§ **What you should do**
Take the line with "export BUILD_TEST=0" and every line after it in the data. Transcribe them exactly, through the last.

**** Records to use ****

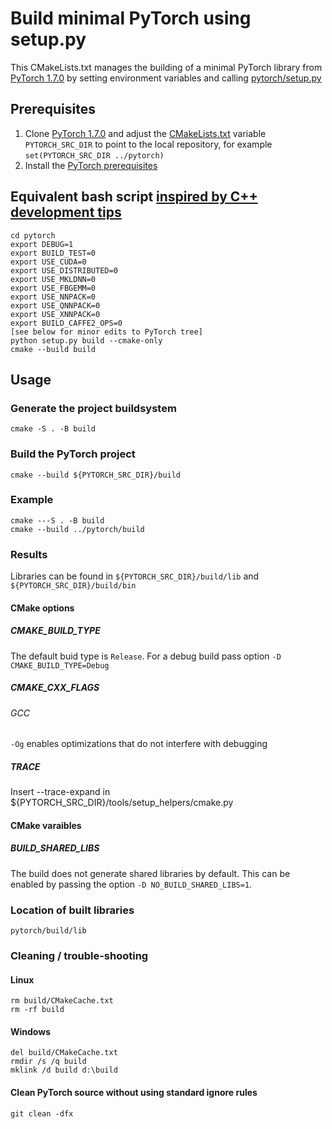 # Build minimal PyTorch using setup.py
This CMakeLists.txt manages the building of a minimal PyTorch library from [PyTorch 1.7.0](https://github.com/pytorch/pytorch/tree/v1.7.0) by setting environment variables and calling [pytorch/setup.py](https://github.com/pytorch/pytorch/blob/v1.7.0/setup.py)
## Prerequisites
1. Clone [PyTorch 1.7.0](https://github.com/pytorch/pytorch/tree/1.7.0) and adjust the [CMakeLists.txt](CMakeLists.txt) variable `PYTORCH_SRC_DIR` to point to the local repository, for example `set(PYTORCH_SRC_DIR ../pytorch)`
2. Install the [PyTorch prerequisites](https://github.com/pytorch/pytorch/tree/1.7.0#from-source)
## Equivalent bash script [inspired by C++ development tips](https://github.com/pytorch/pytorch/blob/v1.7.0/CONTRIBUTING.md#c-development-tips)
    cd pytorch
    export DEBUG=1
    export BUILD_TEST=0
    export USE_CUDA=0
    export USE_DISTRIBUTED=0
    export USE_MKLDNN=0
    export USE_FBGEMM=0
    export USE_NNPACK=0
    export USE_QNNPACK=0
    export USE_XNNPACK=0
    export BUILD_CAFFE2_OPS=0
    [see below for minor edits to PyTorch tree]
    python setup.py build --cmake-only
    cmake --build build
## Usage
### Generate the project buildsystem
    cmake -S . -B build
### Build the PyTorch project
    cmake --build ${PYTORCH_SRC_DIR}/build
### Example
    cmake ---S . -B build
    cmake --build ../pytorch/build
### Results
Libraries can be found in `${PYTORCH_SRC_DIR}/build/lib` and `${PYTORCH_SRC_DIR}/build/bin`
#### CMake options
##### CMAKE_BUILD_TYPE 
The default buid type is `Release`. For a debug build pass option `-D CMAKE_BUILD_TYPE=Debug`
##### CMAKE_CXX_FLAGS
###### GCC
`-Og` enables optimizations that do not interfere with debugging
##### TRACE
Insert --trace-expand in ${PYTORCH_SRC_DIR}/tools/setup_helpers/cmake.py
#### CMake varaibles
##### BUILD_SHARED_LIBS
The build does not generate shared libraries by default. This can be enabled by passing the option `-D NO_BUILD_SHARED_LIBS=1`.
### Location of built libraries
    pytorch/build/lib
### Cleaning / trouble-shooting
#### Linux
    rm build/CMakeCache.txt
    rm -rf build
#### Windows
    del build/CMakeCache.txt
    rmdir /s /q build
    mklink /d build d:\build
#### Clean PyTorch source without using standard ignore rules
    git clean -dfx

****

§ **Exercise result**
    export BUILD_TEST=0
    export USE_CUDA=0
    export USE_DISTRIBUTED=0
    export USE_MKLDNN=0
    export USE_FBGEMM=0
    export USE_NNPACK=0
    export USE_QNNPACK=0
    export USE_XNNPACK=0
    export BUILD_CAFFE2_OPS=0
    [see below for minor edits to PyTorch tree]
    python setup.py build --cmake-only
    cmake --build build
## Usage
### Generate the project buildsystem
    cmake -S . -B build
### Build the PyTorch project
    cmake --build ${PYTORCH_SRC_DIR}/build
### Example
    cmake ---S . -B build
    cmake --build ../pytorch/build
### Results
Libraries can be found in `${PYTORCH_SRC_DIR}/build/lib` and `${PYTORCH_SRC_DIR}/build/bin`
#### CMake options
##### CMAKE_BUILD_TYPE 
The default buid type is `Release`. For a debug build pass option `-D CMAKE_BUILD_TYPE=Debug`
##### CMAKE_CXX_FLAGS
###### GCC
`-Og` enables optimizations that do not interfere with debugging
##### TRACE
Insert --trace-expand in ${PYTORCH_SRC_DIR}/tools/setup_helpers/cmake.py
#### CMake varaibles
##### BUILD_SHARED_LIBS
The build does not generate shared libraries by default. This can be enabled by passing the option `-D NO_BUILD_SHARED_LIBS=1`.
### Location of built libraries
    pytorch/build/lib
### Cleaning / trouble-shooting
#### Linux
    rm build/CMakeCache.txt
    rm -rf build
#### Windows
    del build/CMakeCache.txt
    rmdir /s /q build
    mklink /d build d:\build
#### Clean PyTorch source without using standard ignore rules
    git clean -dfx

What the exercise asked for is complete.